Executive, without the consent of any prior Beneficiary, may change his
designation of Beneficiary or Beneficiaries at any time or from time to time by
a submitting to Company a new designation in writing. Notwithstanding the
preceding provisions of this Section 13, any beneficiary provisions of any
employee benefit plan or program (including for the purpose, but not limited to,
the Company’s Long-Term Performance Incentive Plan and award agreements
thereunder), shall apply for purposes of determining Executive’s beneficiary
under any such employee benefit plan or program.
     14. NO ASSIGNMENTS.
          (a) This Agreement is personal to each of the parties hereto.
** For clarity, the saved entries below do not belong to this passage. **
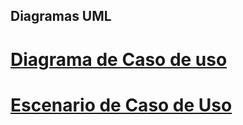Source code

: 
## Diagramas UML
# [Diagrama de Caso de uso](diagramas_de_casos_de_uso.md)

# [Escenario  de Caso de Uso](Escenarios_de_casos_de_uso.md)

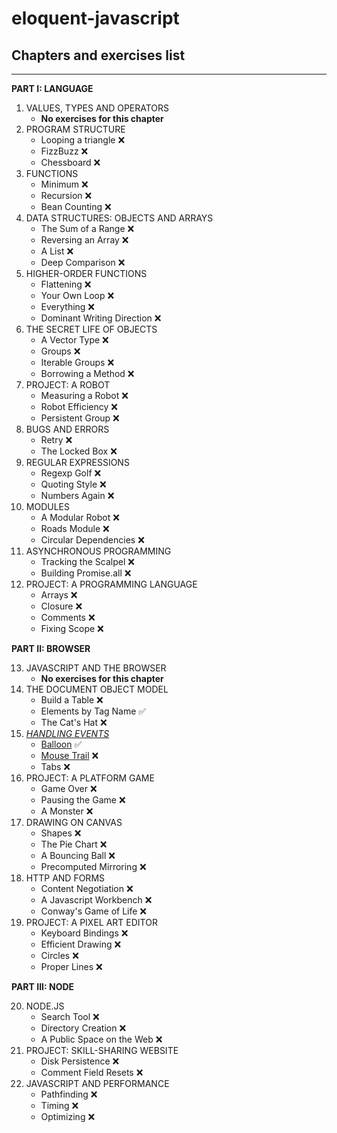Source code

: # eloquent-javascript

## Chapters and exercises list

---

**PART I: LANGUAGE**

1. VALUES, TYPES AND OPERATORS
   - **No exercises for this chapter**
2. PROGRAM STRUCTURE
   - Looping a triangle ❌
   - FizzBuzz ❌
   - Chessboard ❌
3. FUNCTIONS
   - Minimum ❌
   - Recursion ❌
   - Bean Counting ❌
4. DATA STRUCTURES: OBJECTS AND ARRAYS
   - The Sum of a Range ❌
   - Reversing an Array ❌
   - A List ❌
   - Deep Comparison ❌
5. HIGHER-ORDER FUNCTIONS
   - Flattening ❌
   - Your Own Loop ❌
   - Everything ❌
   - Dominant Writing Direction ❌
6. THE SECRET LIFE OF OBJECTS
   - A Vector Type ❌
   - Groups ❌
   - Iterable Groups ❌
   - Borrowing a Method ❌
7. PROJECT: A ROBOT
   - Measuring a Robot ❌
   - Robot Efficiency ❌
   - Persistent Group ❌
8. BUGS AND ERRORS
   - Retry ❌
   - The Locked Box ❌
9. REGULAR EXPRESSIONS
   - Regexp Golf ❌
   - Quoting Style ❌
   - Numbers Again ❌
10. MODULES
    - A Modular Robot ❌
    - Roads Module ❌
    - Circular Dependencies ❌
11. ASYNCHRONOUS PROGRAMMING
    - Tracking the Scalpel ❌
    - Building Promise.all ❌
12. PROJECT: A PROGRAMMING LANGUAGE
    - Arrays ❌
    - Closure ❌
    - Comments ❌
    - Fixing Scope ❌

**PART II: BROWSER**

13. JAVASCRIPT AND THE BROWSER
    - **No exercises for this chapter**
14. THE DOCUMENT OBJECT MODEL
    - Build a Table ❌
    - Elements by Tag Name ✅
    - The Cat's Hat ❌
15. [_HANDLING EVENTS_](https://github.com/PabloGracia/eloquent-javascript/tree/master/Exercises/15-Handling-Events)
    - [Balloon](https://github.com/PabloGracia/eloquent-javascript/tree/master/Exercises/15-Handling-Events/Balloon) ✅
    - [Mouse Trail](https://github.com/PabloGracia/eloquent-javascript/tree/master/Exercises/15-Handling-Events/MouseTrail) ❌
    - Tabs ❌
16. PROJECT: A PLATFORM GAME
    - Game Over ❌
    - Pausing the Game ❌
    - A Monster ❌
17. DRAWING ON CANVAS
    - Shapes ❌
    - The Pie Chart ❌
    - A Bouncing Ball ❌
    - Precomputed Mirroring ❌
18. HTTP AND FORMS
    - Content Negotiation ❌
    - A Javascript Workbench ❌
    - Conway's Game of Life ❌
19. PROJECT: A PIXEL ART EDITOR
    - Keyboard Bindings ❌
    - Efficient Drawing ❌
    - Circles ❌
    - Proper Lines ❌

**PART III: NODE**

20. NODE.JS
    - Search Tool ❌
    - Directory Creation ❌
    - A Public Space on the Web ❌
21. PROJECT: SKILL-SHARING WEBSITE
    - Disk Persistence ❌
    - Comment Field Resets ❌
22. JAVASCRIPT AND PERFORMANCE
    - Pathfinding ❌
    - Timing ❌
    - Optimizing ❌
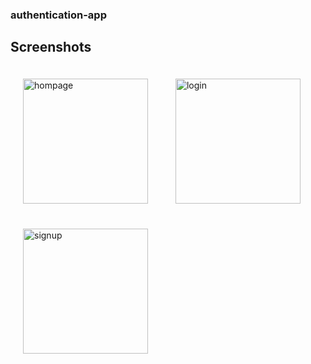 ### authentication-app

## Screenshots
<p allign="center">
<img src="src/screenshots/homepage.jpg" alt="hompage" style="padding: 20px" width="200">
<img src="src/screenshots/login.jpg" alt="login" style="padding: 20px"width="200">
<img src="src/screenshots/signup.jpg" alt="signup" style="padding: 20px" width="200">
</p>
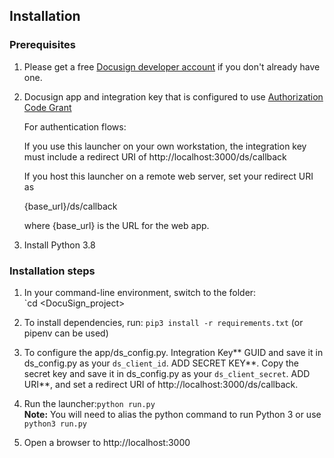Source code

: ﻿
## Installation

### Prerequisites

1. Please get a free [Docusign developer account](https://go.docusign.com/o/sandbox/) if you don't already have one.
2. Docusign app and integration key that is configured to use [Authorization Code Grant](https://developers.docusign.com/platform/auth/authcode/) 

   For authentication flows:  
   
   If you use this launcher on your own workstation, the integration key must include a redirect URI of http://localhost:3000/ds/callback

   If you host this launcher on a remote web server, set your redirect URI as   
   
   {base_url}/ds/callback
   
   where {base_url} is the URL for the web app.

3. Install Python 3.8

### Installation steps

1. In your command-line environment, switch to the folder:  
   `cd <DocuSign_project>
2. To install dependencies, run: `pip3 install -r requirements.txt`  (or pipenv can be used)
3. To configure the app/ds_config.py.
   Integration Key** GUID and save it in ds_config.py as your `ds_client_id`.
   ADD SECRET KEY**. Copy the secret key and save it in ds_config.py as your `ds_client_secret`.
   ADD URI**, and set a redirect URI of http://localhost:3000/ds/callback. 

4. Run the launcher:`python run.py`  
   **Note:** You will need to alias the python command to run Python 3 or use `python3 run.py`
5. Open a browser to http://localhost:3000


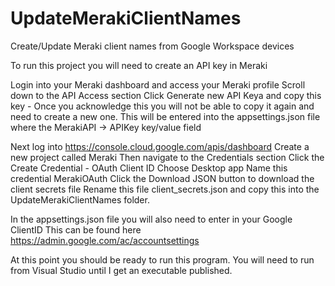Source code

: # UpdateMerakiClientNames
Create/Update Meraki client names from Google Workspace devices

To run this project you will need to create an API key in Meraki

Login into your Meraki dashboard and access your Meraki profile 
Scroll down to the API Access section
Click Generate new API Keya and copy this key - Once you acknowledge this you will not be able to copy it again and need to create a new one.
This will be entered into the appsettings.json file where the MerakiAPI -> APIKey key/value field

Next log into https://console.cloud.google.com/apis/dashboard
Create a new project called Meraki
Then navigate to the Credentials section
Click the Create Credential - OAuth Client ID
Choose Desktop app
Name this credential MerakiOAuth
Click the Download JSON button to download the client secrets file
Rename this file client_secrets.json and copy this into the UpdateMerakiClientNames folder.

In the appsettings.json file you will also need to enter in your Google ClientID
This can be found here https://admin.google.com/ac/accountsettings

At this point you should be ready to run this program. You will need to run from Visual Studio until I get an executable published.
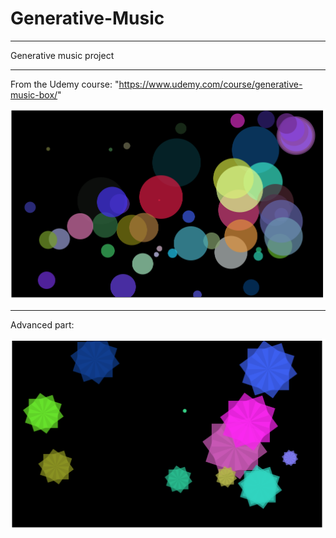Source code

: # Generative-Music
_____________________________________________
Generative music project
_____________________________________________

From the Udemy course: "https://www.udemy.com/course/generative-music-box/"

![Image of GenMu project](genMu.png)

_____________________________________________

Advanced part:

![Image of GenMu project](genMu2.png)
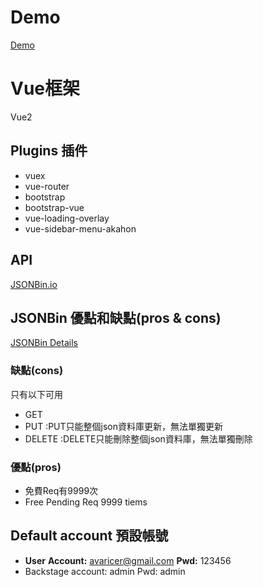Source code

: # Demo
[Demo](https://justin880929.github.io/Vue2_RWM_Demo/#/home/allProds)
# Vue框架
Vue2
## Plugins 插件
- vuex
- vue-router
- bootstrap
- bootstrap-vue
- vue-loading-overlay
- vue-sidebar-menu-akahon
## API
[JSONBin.io](https://jsonbin.io/)
## JSONBin 優點和缺點(pros & cons)
[JSONBin Details](https://jsonbin.io/api-reference/bins/get-started)
### 缺點(cons)
只有以下可用
- GET
- PUT    :PUT只能整個json資料庫更新，無法單獨更新
- DELETE :DELETE只能刪除整個json資料庫，無法單獨刪除
### 優點(pros)
- 免費Req有9999次
- Free Pending Req 9999 tiems
## Default account 預設帳號
- **User**
**Account:** avaricer@gmail.com
**Pwd:** 123456
- Backstage
account: admin
Pwd: admin
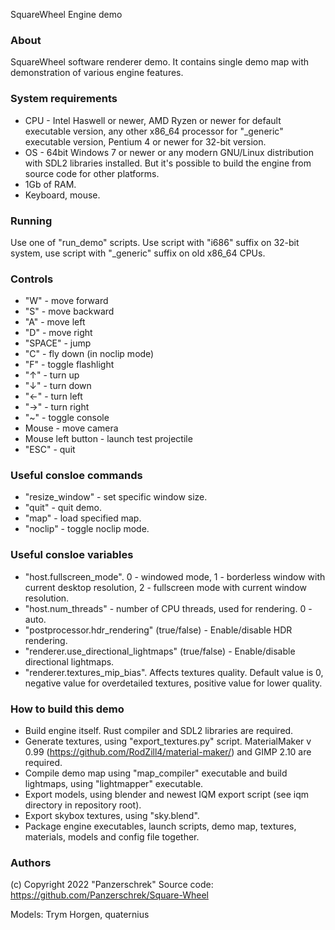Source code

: SquareWheel Engine demo

### About

SquareWheel software renderer demo.
It contains single demo map with demonstration of various engine features.


### System requirements

* CPU  - Intel Haswell or newer, AMD Ryzen or newer for default executable version, any other x86_64 processor for "_generic" executable version, Pentium 4 or newer for 32-bit version.
* OS - 64bit Windows 7 or newer or any modern GNU/Linux distribution with SDL2 libraries installed. But it's possible to build the engine from source code for other platforms.
* 1Gb of RAM.
* Keyboard, mouse.


### Running

Use one of "run_demo" scripts.
Use script with "i686" suffix on 32-bit system, use script with "_generic" suffix on old x86_64 CPUs.


### Controls

* "W" - move forward
* "S" - move backward
* "A" - move left
* "D" - move right
* "SPACE" - jump
* "C" - fly down (in noclip mode)
* "F" - toggle flashlight
* "↑" - turn up
* "↓" - turn down
* "←" - turn left
* "→" - turn right
* "~" - toggle console
* Mouse - move camera
* Mouse left button - launch test projectile
* "ESC" - quit


### Useful consloe commands

* "resize_window" - set specific window size.
* "quit" - quit demo.
* "map" - load specified map.
* "noclip" - toggle noclip mode.


### Useful consloe variables

* "host.fullscreen_mode". 0 - windowed mode, 1 - borderless window with current desktop resolution, 2 - fullscreen mode with current window resolution.
* "host.num_threads" - number of CPU threads, used for rendering. 0 - auto.
* "postprocessor.hdr_rendering" (true/false) - Enable/disable HDR rendering.
* "renderer.use_directional_lightmaps" (true/false) - Enable/disable directional lightmaps.
* "renderer.textures_mip_bias". Affects textures quality. Default value is 0, negative value for overdetailed textures, positive value for lower quality.


### How to build this demo

* Build engine itself. Rust compiler and SDL2 libraries are required.
* Generate textures, using "export_textures.py" script. MaterialMaker v 0.99 (https://github.com/RodZill4/material-maker/) and GIMP 2.10 are required.
* Compile demo map using "map_compiler" executable and build lightmaps, using "lightmapper" executable.
* Export models, using blender and newest IQM export script (see iqm directory in repository root).
* Export skybox textures, using "sky.blend".
* Package engine executables, launch scripts, demo map, textures, materials, models and config file together.


### Authors

(c) Copyright 2022 "Panzerschrek"
Source code: https://github.com/Panzerschrek/Square-Wheel

Models: Trym Horgen, quaternius
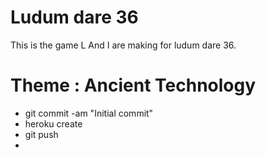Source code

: # Ludum dare 36

This is the game L And I are making for ludum dare 36.

# Theme : Ancient Technology

* git commit -am "Initial commit"
* heroku create
* git push
* 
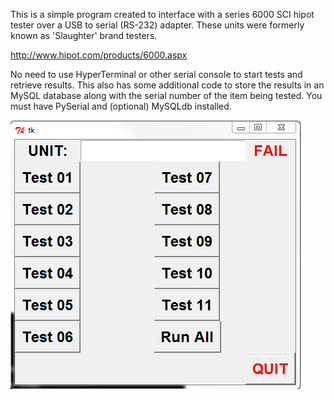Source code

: This is a simple program created to interface with a series 6000 SCI hipot tester over a USB to serial (RS-232) adapter. These units were formerly known as 'Slaughter' brand testers.

http://www.hipot.com/products/6000.aspx

No need to use HyperTerminal or other serial console to start tests and retrieve results. This also has some additional code to store the results in an MySQL database along with the serial number of the item being tested. You must have PySerial and (optional) MySQLdb installed.

![screenshot](screenshot.png)
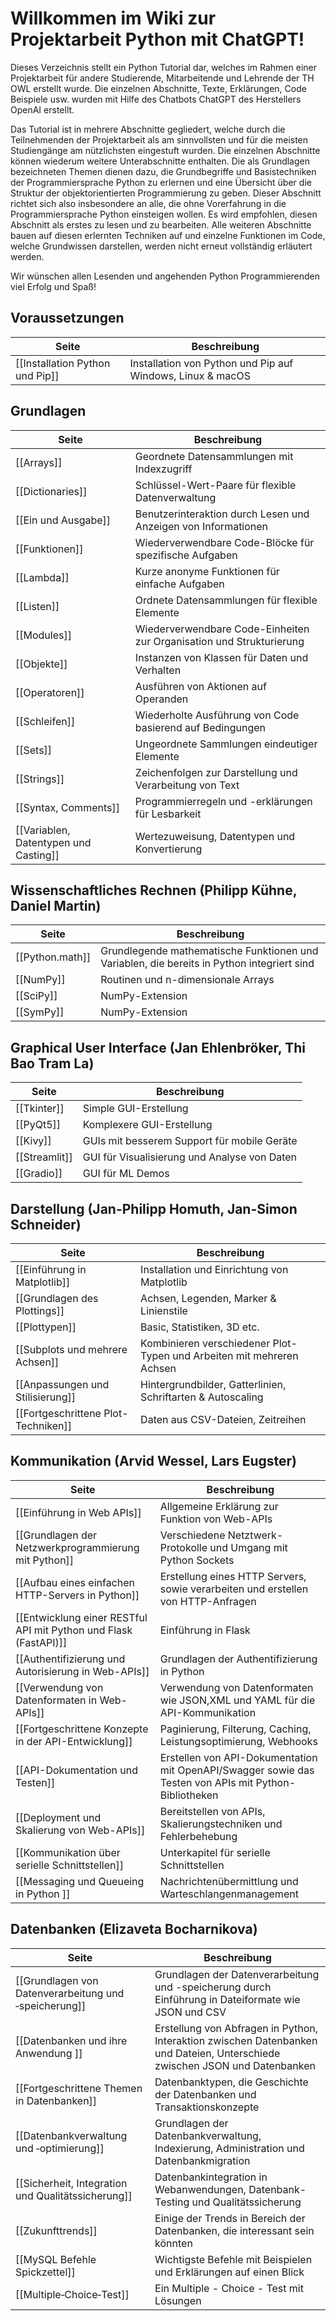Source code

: # Willkommen im Wiki zur Projektarbeit Python mit ChatGPT!

Dieses Verzeichnis stellt ein Python Tutorial dar, welches im Rahmen einer Projektarbeit für andere Studierende, Mitarbeitende und Lehrende der TH OWL erstellt wurde. Die einzelnen Abschnitte, Texte, Erklärungen, Code Beispiele usw. wurden mit Hilfe des Chatbots ChatGPT des Herstellers OpenAI erstellt.

Das Tutorial ist in mehrere Abschnitte gegliedert, welche durch die Teilnehmenden der Projektarbeit als am sinnvollsten und für die meisten Studiengänge am nützlichsten eingestuft wurden. Die einzelnen Abschnitte können wiederum weitere Unterabschnitte enthalten. Die als Grundlagen bezeichneten Themen dienen dazu, die Grundbegriffe und Basistechniken der Programmiersprache Python zu erlernen und eine Übersicht über die Struktur der objektorientierten Programmierung zu geben. Dieser Abschnitt richtet sich also insbesondere an alle, die ohne Vorerfahrung in die Programmiersprache Python einsteigen wollen. Es wird empfohlen, diesen Abschnitt als erstes zu lesen und zu bearbeiten. Alle weiteren Abschnitte bauen auf diesen erlernten Techniken auf und einzelne Funktionen im Code, welche Grundwissen darstellen, werden nicht erneut vollständig erläutert werden. 

Wir wünschen allen Lesenden und angehenden Python Programmierenden viel Erfolg und Spaß!
## Voraussetzungen
| Seite | Beschreibung |
| ----------- | ----------- |
| [[Installation Python und Pip]] | Installation von Python und Pip auf Windows, Linux & macOS |

## Grundlagen
| Seite | Beschreibung |
| ----------- | ----------- |
| [[Arrays]] | Geordnete Datensammlungen mit Indexzugriff |
| [[Dictionaries]] | Schlüssel-Wert-Paare für flexible Datenverwaltung |
| [[Ein und Ausgabe]] | Benutzerinteraktion durch Lesen und Anzeigen von Informationen |
| [[Funktionen]] | Wiederverwendbare Code-Blöcke für spezifische Aufgaben |
| [[Lambda]] | Kurze anonyme Funktionen für einfache Aufgaben |
| [[Listen]] | Ordnete Datensammlungen für flexible Elemente |
| [[Modules]] | Wiederverwendbare Code-Einheiten zur Organisation und Strukturierung |
| [[Objekte]] | Instanzen von Klassen für Daten und Verhalten |
| [[Operatoren]] |Ausführen von Aktionen auf Operanden |
| [[Schleifen]] | Wiederholte Ausführung von Code basierend auf Bedingungen |
| [[Sets]] | Ungeordnete Sammlungen eindeutiger Elemente |
| [[Strings]] | Zeichenfolgen zur Darstellung und Verarbeitung von Text |
| [[Syntax, Comments]] | Programmierregeln und -erklärungen für Lesbarkeit |
| [[Variablen, Datentypen und Casting]] | Wertezuweisung, Datentypen und Konvertierung |

## Wissenschaftliches Rechnen (Philipp Kühne, Daniel Martin)
| Seite | Beschreibung |
| ----------- | ----------- |
| [[Python.math]] | Grundlegende mathematische Funktionen und Variablen, die bereits in Python integriert sind|
| [[NumPy]] | Routinen und n-dimensionale Arrays|
| [[SciPy]] | NumPy-Extension|
| [[SymPy]] | NumPy-Extension |


## Graphical User Interface (Jan Ehlenbröker, Thi Bao Tram La)
| Seite | Beschreibung |
| ----------- | ----------- |
| [[Tkinter]] | Simple GUI-Erstellung |
| [[PyQt5]] | Komplexere GUI-Erstellung |
| [[Kivy]] | GUIs mit besserem Support für mobile Geräte |
| [[Streamlit]] | GUI für Visualisierung und Analyse von Daten |
| [[Gradio]] | GUI für ML Demos |

## Darstellung (Jan-Philipp Homuth, Jan-Simon Schneider)
| Seite | Beschreibung |
| ----------- | ----------- |
| [[Einführung in Matplotlib]] | Installation und Einrichtung von Matplotlib |
| [[Grundlagen des Plottings]] | Achsen, Legenden, Marker & Linienstile |
| [[Plottypen]] | Basic, Statistiken, 3D etc. |
| [[Subplots und mehrere Achsen]] | Kombinieren verschiedener Plot-Typen und Arbeiten mit mehreren Achsen |
| [[Anpassungen und Stilisierung]] | Hintergrundbilder, Gatterlinien, Schriftarten & Autoscaling |
| [[Fortgeschrittene Plot-Techniken]] | Daten aus CSV-Dateien, Zeitreihen |

## Kommunikation (Arvid Wessel, Lars Eugster)
| Seite | Beschreibung |
| ----------- | ----------- |
| [[Einführung in Web APIs]] | Allgemeine Erklärung zur Funktion von Web-APIs |
| [[Grundlagen der Netzwerkprogrammierung mit Python]] | Verschiedene Netztwerk-Protokolle und Umgang mit Python Sockets |
| [[Aufbau eines einfachen HTTP-Servers in Python]] | Erstellung eines HTTP Servers, sowie verarbeiten und erstellen von HTTP-Anfragen |
| [[Entwicklung einer RESTful API mit Python und Flask (FastAPI)]] | Einführung in Flask |
| [[Authentifizierung und Autorisierung in Web-APIs]] | Grundlagen der Authentifizierung in Python |
| [[Verwendung von Datenformaten in Web-APIs]] | Verwendung von Datenformaten wie JSON,XML und YAML für die API-Kommunikation |
| [[Fortgeschrittene Konzepte in der API-Entwicklung]] | Paginierung, Filterung, Caching, Leistungsoptimierung, Webhooks |
| [[API-Dokumentation und Testen]] | Erstellen von API-Dokumentation mit OpenAPI/Swagger sowie das Testen von APIs mit Python-Bibliotheken |
| [[Deployment und Skalierung von Web-APIs]] | Bereitstellen von APIs, Skalierungstechniken und Fehlerbehebung |
| [[Kommunikation über serielle Schnittstellen]] | Unterkapitel für serielle Schnittstellen |
| [[Messaging und Queueing in Python ]] | Nachrichtenübermittlung und Warteschlangenmanagement |


## Datenbanken (Elizaveta Bocharnikova)

| Seite | Beschreibung |
| ----------- | ----------- |
| [[Grundlagen von Datenverarbeitung und ‐speicherung]] | Grundlagen der Datenverarbeitung und -speicherung durch Einführung in Dateiformate wie JSON und CSV |
| [[Datenbanken und ihre Anwendung ]] | Erstellung von Abfragen in Python,  Interaktion zwischen Datenbanken und Dateien, Unterschiede zwischen JSON und Datenbanken |
| [[Fortgeschrittene Themen in Datenbanken]] | Datenbanktypen, die Geschichte der Datenbanken und Transaktionskonzepte|
| [[Datenbankverwaltung und ‐optimierung]] | Grundlagen der Datenbankverwaltung, Indexierung, Administration und Datenbankmigration|
| [[Sicherheit, Integration und Qualitätssicherung]] |  Datenbankintegration in Webanwendungen, Datenbank-Testing und Qualitätssicherung  |
| [[Zukunfttrends]] |  Einige der Trends in Bereich der Datenbanken, die interessant sein könnten  |
| [[MySQL Befehle Spickzettel]] |  Wichtigste Befehle mit Beispielen und Erklärungen auf einen Blick |
| [[Multiple‐Choice‐Test]] |  Ein Multiple - Choice - Test mit Lösungen |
Except
as provided in Section 14(b) below, no party may assign or delegate any rights
or obligations hereunder without first obtaining the written consent of the
other party hereto.
          (b) The Company shall assign this Agreement to any successor to all or
substantially all of the business or assets of the Company provided that the
Company shall require such successor to expressly assume and agree to perform
this Agreement in the same manner and to the same extent that the Company would
be required to perform it if no such succession had taken place and shall
deliver a copy of such assignment to Executive.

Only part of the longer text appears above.